Hate List is both a very hard read and a very easy read. Hard because of the content, the premise, and easy because of the light that travels with you as you read.
Flipping to the back of the advanced reading copy: Five months ago, Valerie Leftman's boyfriend, Nick, opened fire on their school cafeteria. Shot trying to stop him, Valerie inadvertently saved the life of a classmate, but was implicated in the shootings because of the list she helped create. A list of people and things she and Nick hated. The list he used to pick his targets.
It's been 10 years since the shooting at Columbine, but the story there has stayed with people. I also happened to have read Columbine by journalist Dave Cullen like two months ago, so it was an experience to read Hate List so soon after. There are a lot of upsetting descriptions in Hate List, a lot of very sad things said and done, but the central question I kept hearing between the lines was "What do you DO after your entire world is absolutely rocked off its center so violently and thoroughly? What pieces are left and how do you pick them up?"
And I love that Jennifer Brown does not make it an easy-peasy answer and even opens up dialogue within the story to ask questions like "would you go back to the same school? What precautions could you take afterwards to make sure something like this never happens again?" But my absolute favourite aspect about Hate List was that it was a total character book. Something huge has happened and now you get to see how many very different people react to it, how they respond and go about their lives. There are the victims, those people who survived the shooting, there are the family members of those who died, people who knew the shooter, and then there's Valerie--was she a victim too or the one to blame?
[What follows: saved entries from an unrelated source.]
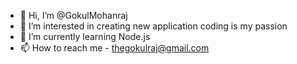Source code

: - 👋 Hi, I’m @GokulMohanraj
- 👀 I’m interested in creating new application coding is my passion
- 🌱 I’m currently learning Node.js
- 📫 How to reach me - thegokulraj@gmail.com

<!---
GokulMohanraj/GokulMohanraj is a ✨ special ✨ repository because its `README.md` (this file) appears on your GitHub profile.
You can click the Preview link to take a look at your changes.
--->
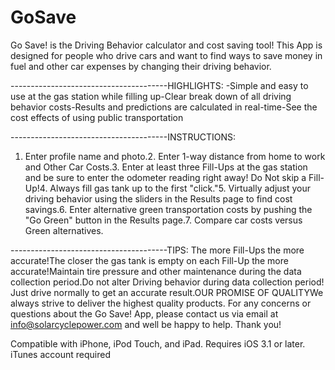 # GoSave
Go Save! is the Driving Behavior calculator and cost saving tool!
This App is designed for people who drive cars and want to find ways to save money in fuel and other car expenses by changing their driving behavior. 

---------------------------------------HIGHLIGHTS:
-Simple and easy to use at the gas station while filling up-Clear break down of all driving behavior costs-Results and predictions are calculated in real-time-See the cost effects of using public transportation 

---------------------------------------INSTRUCTIONS:
1. Enter profile name and photo.2. Enter 1-way distance from home to work and Other Car Costs.3. Enter at least three Fill-Ups at the gas station and be sure to enter the odometer reading right away! Do Not skip a Fill-Up!4. Always fill gas tank up to the first "click."5. Virtually adjust your driving behavior using the sliders in the Results page to find cost savings.6. Enter alternative green transportation costs by pushing the "Go Green" button in the Results page.7. Compare car costs versus Green alternatives. 

---------------------------------------TIPS:
The more Fill-Ups the more accurate!The closer the gas tank is empty on each Fill-Up the more accurate!Maintain tire pressure and other maintenance during the data collection period.Do not alter Driving behavior during data collection period! Just drive normally to get an accurate result.OUR PROMISE OF QUALITYWe always strive to deliver the highest quality products. For any concerns or questions about the Go Save! App, please contact us via email at info@solarcyclepower.com and well be happy to help. Thank you!

Compatible with iPhone, iPod Touch, and iPad. Requires iOS 3.1 or later. iTunes account required
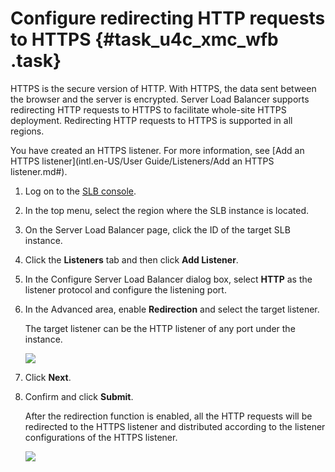 # Configure redirecting HTTP requests to HTTPS {#task_u4c_xmc_wfb .task}

HTTPS is the secure version of HTTP. With HTTPS, the data sent between the browser and the server is encrypted. Server Load Balancer supports redirecting HTTP requests to HTTPS to facilitate whole-site HTTPS deployment. Redirecting HTTP requests to HTTPS is supported in all regions.

You have created an HTTPS listener. For more information, see [Add an HTTPS listener](intl.en-US/User Guide/Listeners/Add an HTTPS listener.md#).

1.  Log on to the [SLB console](https://slb.console.aliyun.com/slb/). 
2.  In the top menu, select the region where the SLB instance is located. 
3.  On the Server Load Balancer page, click the ID of the target SLB instance. 
4.  Click the **Listeners** tab and then click **Add Listener**. 
5.  In the Configure Server Load Balancer dialog box, select **HTTP** as the listener protocol and configure the listening port. 
6.  In the Advanced area, enable **Redirection** and select the target listener. 

    The target listener can be the HTTP listener of any port under the instance.

    ![](http://static-aliyun-doc.oss-cn-hangzhou.aliyuncs.com/assets/img/64564/155860426932571_en-US.png)

7.  Click **Next**. 
8.  Confirm and click **Submit**. 

    After the redirection function is enabled, all the HTTP requests will be redirected to the HTTPS listener and distributed according to the listener configurations of the HTTPS listener.

    ![](http://static-aliyun-doc.oss-cn-hangzhou.aliyuncs.com/assets/img/64564/155860426932572_en-US.png)


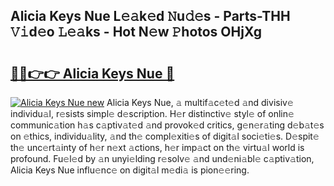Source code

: ## Alicia Keys Nue L𝚎𝚊k𝚎d 𝙽u𝚍𝚎s - Parts-THH 𝚅𝚒d𝚎o 𝙻𝚎𝚊ks - Hot N𝚎w 𝙿hotos OHjXg

# <h2><a href="http://kv9r5s.teov.top/?on=Alicia+Keys+Nue">🔗🔗👉👉 Alicia Keys Nue 🔗</a></h2>

[![Alicia Keys Nue new](https://i.imgur.com/QqkWNDz.gif)](http://kv9r5s.teov.top/?on=Alicia+Keys+Nue)
Alicia Keys Nue, 𝚊 multif𝚊c𝚎t𝚎d 𝚊nd divisiv𝚎 individu𝚊l, r𝚎sists simpl𝚎 d𝚎scription. H𝚎r distinctiv𝚎 styl𝚎 of onlin𝚎 communic𝚊tion h𝚊s c𝚊ptiv𝚊t𝚎d 𝚊nd provok𝚎d critics, g𝚎n𝚎r𝚊ting d𝚎b𝚊t𝚎s on 𝚎thics, individu𝚊lity, 𝚊nd th𝚎 compl𝚎xiti𝚎s of digit𝚊l soci𝚎ti𝚎s. D𝚎spit𝚎 th𝚎 unc𝚎rt𝚊inty of h𝚎r n𝚎xt 𝚊ctions, h𝚎r imp𝚊ct on th𝚎 virtu𝚊l world is profound. Fu𝚎l𝚎d by 𝚊n unyi𝚎lding r𝚎solv𝚎 𝚊nd und𝚎ni𝚊bl𝚎 c𝚊ptiv𝚊tion, Alicia Keys Nue influ𝚎nc𝚎 on digit𝚊l m𝚎di𝚊 is pion𝚎𝚎ring.
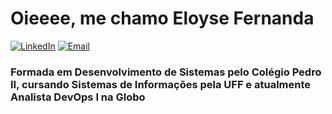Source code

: 
# Oieeee, me chamo Eloyse Fernanda 


[![LinkedIn](https://img.shields.io/badge/LinkedIn-0077B5?style=for-the-badge&logo=linkedin&logoColor=white
)](https://www.linkedin.com/in/eloyse-fernanda-ab70221ab/)
[![Email](https://img.shields.io/badge/Gmail-D14836?style=for-the-badge&logo=gmail&logoColor=white
)](mailto:eloysefsc@id.uff.br)


### Formada em Desenvolvimento de Sistemas pelo Colégio Pedro II, cursando Sistemas de Informações pela UFF e atualmente Analista DevOps I na Globo
</br>






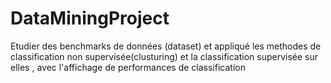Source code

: # DataMiningProject
Etudier des benchmarks de données (dataset) et appliqué les methodes de classification non supervisée(clusturing) et la classification supervisée sur elles , avec l'affichage de performances de classification
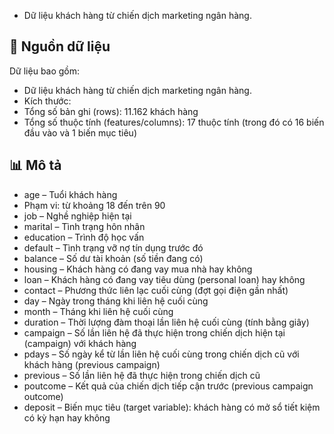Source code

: 
- Dữ liệu khách hàng từ chiến dịch marketing ngân hàng.

## 🧾 Nguồn dữ liệu

Dữ liệu bao gồm:
- Dữ liệu khách hàng từ chiến dịch marketing ngân hàng.
- Kích thước:
- Tổng số bản ghi (rows): 11.162 khách hàng
- Tổng số thuộc tính (features/columns): 17 thuộc tính (trong đó có 16 biến đầu vào và 1 biến mục tiêu)

## 📊 Mô tả
-	age – Tuổi khách hàng
-   Phạm vi: từ khoảng 18 đến trên 90
-	job – Nghề nghiệp hiện tại
-	marital – Tình trạng hôn nhân
-	education – Trình độ học vấn
-	default – Tình trạng vỡ nợ tín dụng trước đó
-	balance – Số dư tài khoản (số tiền đang có)
-	housing – Khách hàng có đang vay mua nhà hay không
-	loan – Khách hàng có đang vay tiêu dùng (personal loan) hay không
-	contact – Phương thức liên lạc cuối cùng (đợt gọi điện gần nhất)
-	day – Ngày trong tháng khi liên hệ cuối cùng
-	month – Tháng khi liên hệ cuối cùng
-	duration – Thời lượng đàm thoại lần liên hệ cuối cùng (tính bằng giây)
-	campaign – Số lần liên hệ đã thực hiện trong chiến dịch hiện tại (campaign) với khách hàng
-	pdays – Số ngày kể từ lần liên hệ cuối cùng trong chiến dịch cũ với khách hàng (previous campaign)
-	previous – Số lần liên hệ đã thực hiện trong chiến dịch cũ
-	poutcome – Kết quả của chiến dịch tiếp cận trước (previous campaign outcome)
-	deposit – Biến mục tiêu (target variable): khách hàng có mở sổ tiết kiệm có kỳ hạn hay không
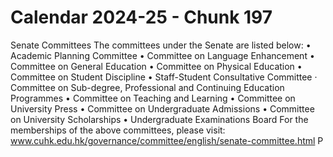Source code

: # Calendar 2024-25 - Chunk 197

<!-- Chunk tokens: 111, Enriched tokens: 113 -->

Senate Committees
The committees under the Senate are listed below:
•  Academic Planning Committee
•  Committee on Language Enhancement
•  Committee on General Education
•  Committee on Physical Education
•  Committee on Student Discipline
•  Staff-Student Consultative Committee
·  Committee on Sub-degree, Professional and Continuing Education Programmes
•  Committee on Teaching and Learning
•  Committee on University Press
•  Committee on Undergraduate Admissions
•  Committee on University Scholarships
•  Undergraduate Examinations Board
For the memberships of the above committees, please visit: www.cuhk.edu.hk/governance/committee/english/senate-committee.html
P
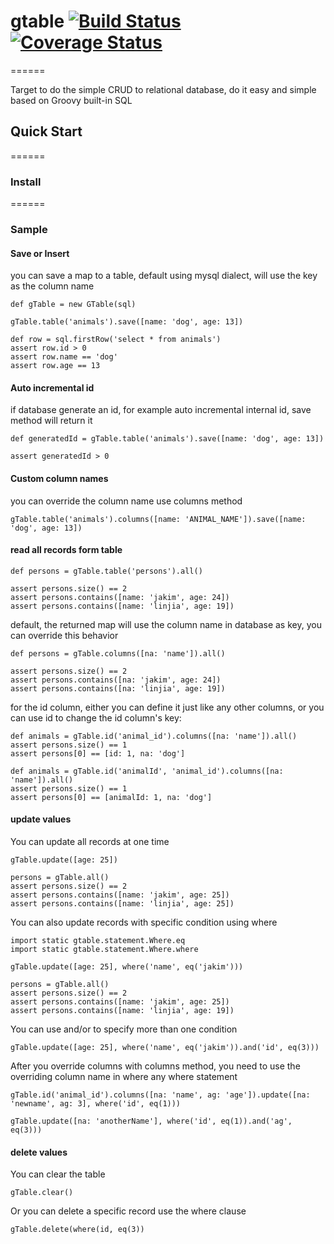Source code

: # gtable [![Build Status](https://travis-ci.org/JakimLi/gtable.svg?branch=master)](https://travis-ci.org/JakimLi/gtable) [![Coverage Status](https://coveralls.io/repos/JakimLi/gtable/badge.png?branch=master)](https://coveralls.io/r/JakimLi/gtable?branch=master)
======

Target to do the simple CRUD to relational database, do it easy and simple based on Groovy built-in SQL

## Quick Start
======
### Install

======
### Sample
#### Save or Insert
you can save a map to a table, default using mysql dialect, will use the key as the column name

    def gTable = new GTable(sql)

    gTable.table('animals').save([name: 'dog', age: 13])

    def row = sql.firstRow('select * from animals')
    assert row.id > 0
    assert row.name == 'dog'
    assert row.age == 13

#### Auto incremental id
if database generate an id, for example auto incremental internal id, save method will return it

    def generatedId = gTable.table('animals').save([name: 'dog', age: 13])

    assert generatedId > 0

#### Custom column names
you can override the column name use columns method

    gTable.table('animals').columns([name: 'ANIMAL_NAME']).save([name: 'dog', age: 13])


#### read all records form table

    def persons = gTable.table('persons').all()

    assert persons.size() == 2
    assert persons.contains([name: 'jakim', age: 24])
    assert persons.contains([name: 'linjia', age: 19])

default, the returned map will use the column name in database as key, you can override this behavior

    def persons = gTable.columns([na: 'name']).all()

    assert persons.size() == 2
    assert persons.contains([na: 'jakim', age: 24])
    assert persons.contains([na: 'linjia', age: 19])

for the id column, either you can define it just like any other columns, or you can use id to change the id column's key:

    def animals = gTable.id('animal_id').columns([na: 'name']).all()
    assert persons.size() == 1
    assert persons[0] == [id: 1, na: 'dog']
    
    def animals = gTable.id('animalId', 'animal_id').columns([na: 'name']).all()
    assert persons.size() == 1
    assert persons[0] == [animalId: 1, na: 'dog']
    
    
#### update values
You can update all records at one time

    gTable.update([age: 25])
    
    persons = gTable.all()
    assert persons.size() == 2
    assert persons.contains([name: 'jakim', age: 25])
    assert persons.contains([name: 'linjia', age: 25])
    
You can also update records with specific condition using where

    import static gtable.statement.Where.eq
    import static gtable.statement.Where.where

    gTable.update([age: 25], where('name', eq('jakim')))
    
    persons = gTable.all()
    assert persons.size() == 2
    assert persons.contains([name: 'jakim', age: 25])
    assert persons.contains([name: 'linjia', age: 19])

You can use and/or to specify more than one condition

    gTable.update([age: 25], where('name', eq('jakim')).and('id', eq(3)))
    
After you override columns with columns method, you need to use the overriding column name in where any where statement

    gTable.id('animal_id').columns([na: 'name', ag: 'age']).update([na: 'newname', ag: 3], where('id', eq(1)))
    
    gTable.update([na: 'anotherName'], where('id', eq(1)).and('ag', eq(3)))
    
#### delete values
You can clear the table

    gTable.clear()
    
Or you can delete a specific record use the where clause

    gTable.delete(where(id, eq(3))
    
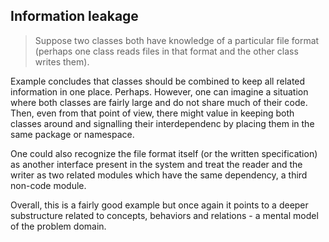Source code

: ## Information leakage

> Suppose two classes both have knowledge of a particular file format (perhaps
> one class reads files in that format and the other class writes them).

Example concludes that classes should be combined to keep all related
information in one place. Perhaps. However, one can imagine a situation where
both classes are fairly large and do not share much of their code. Then, even
from that point of view, there might value in keeping both classes around and
signalling their interdependenc by placing them in the same package or
namespace.

One could also recognize the file format itself (or the written specification)
as another interface present in the system and treat the reader and the writer
as two related modules which have the same dependency, a third non-code module.

Overall, this is a fairly good example but once again it points to a deeper
substructure related to concepts, behaviors and relations - a mental model of
the problem domain.
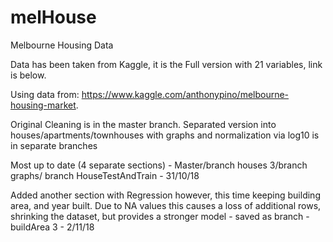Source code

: # melHouse
Melbourne Housing Data

Data has been taken from Kaggle, it is the Full version with 21 variables, link is below.

Using data from: https://www.kaggle.com/anthonypino/melbourne-housing-market.  

Original Cleaning is in the master branch.
Separated version into houses/apartments/townhouses with graphs and normalization via log10 is in separate branches


Most up to date (4 separate sections) - Master/branch houses 3/branch graphs/ branch HouseTestAndTrain - 31/10/18

Added another section with Regression however, this time keeping building area, and year built. Due to NA values this causes a loss of additional rows, shrinking the dataset, but provides a stronger model - saved as branch - buildArea 3 - 2/11/18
Nick was her boyfriend and she was so in love with him. He made her world worth living in. And then he went and killed and hurt a LOT of people, people they both knew and not everyone they hated. And Valerie was shot in the leg trying to stop him before he turned the gun on himself. Now, some say she's a hero and some wished she'd died as well. She'll have to go back to school to know where everyone stands.
Hate List is Valerie's book mostly. You see this girl struggle not to go insane from the things she knows about the world, about people, especially about hate and violence and her conflicting emotions about many people she loves. But she lived. And now she has to figure out how living gets done after being torn apart completely.
I cried a bit at the end. But Jennifer didn't manipulate the end to make me cry. She simply wrote it and left it open to whatever reaction comes. There's a lot of ambiguity in the book. Especially around Valerie's father and their relationship; it made me cringe in parts. The end also has a lot of light and dark, a lot of questions. I am a suck so I cried because that's how it affected me. But I could see how another reader might be angry or joyous, or just thoughtful. I felt like I had understood the meaning of healing as Valerie went about her story.
This is one of my favourite parts in the book. Valerie is talking about Nick and looking back with new understanding on their relationship:
He'd been hanging around with this guy, Jeremy, for the last month and every day he seemed to pull further and further away from me. I was afraid he was going to break up with me, so I just played along like it was no big deal that we hardly ever saw each other anymore. I didn't want to push him--he'd been so volatile lately and I didn't want to start a fight. I didn't ask him what he was doing on those days he didn't show up and instead just texted him back that "the shits in Bio need 2 B dunked in formaldehyde" and that "I h8 those bitches" and that "McNeal is lucky I don't have a gun." That last one would really come back to bite me later. Really, they all would. But that last one...that last one would make me vomit every time I thought about it for a long time. And it would inspire a three-hour conversation between me and Detective Panzella. And it would make my dad forever look at me differently, like I was some sort of monster deep down and he could see it.
*shivers* This passge was so affecting when I read it. It made me not feel safe reading the book, like "anything goes". But Jennifer takes your hand as you read and guides you through a story that needed to be told.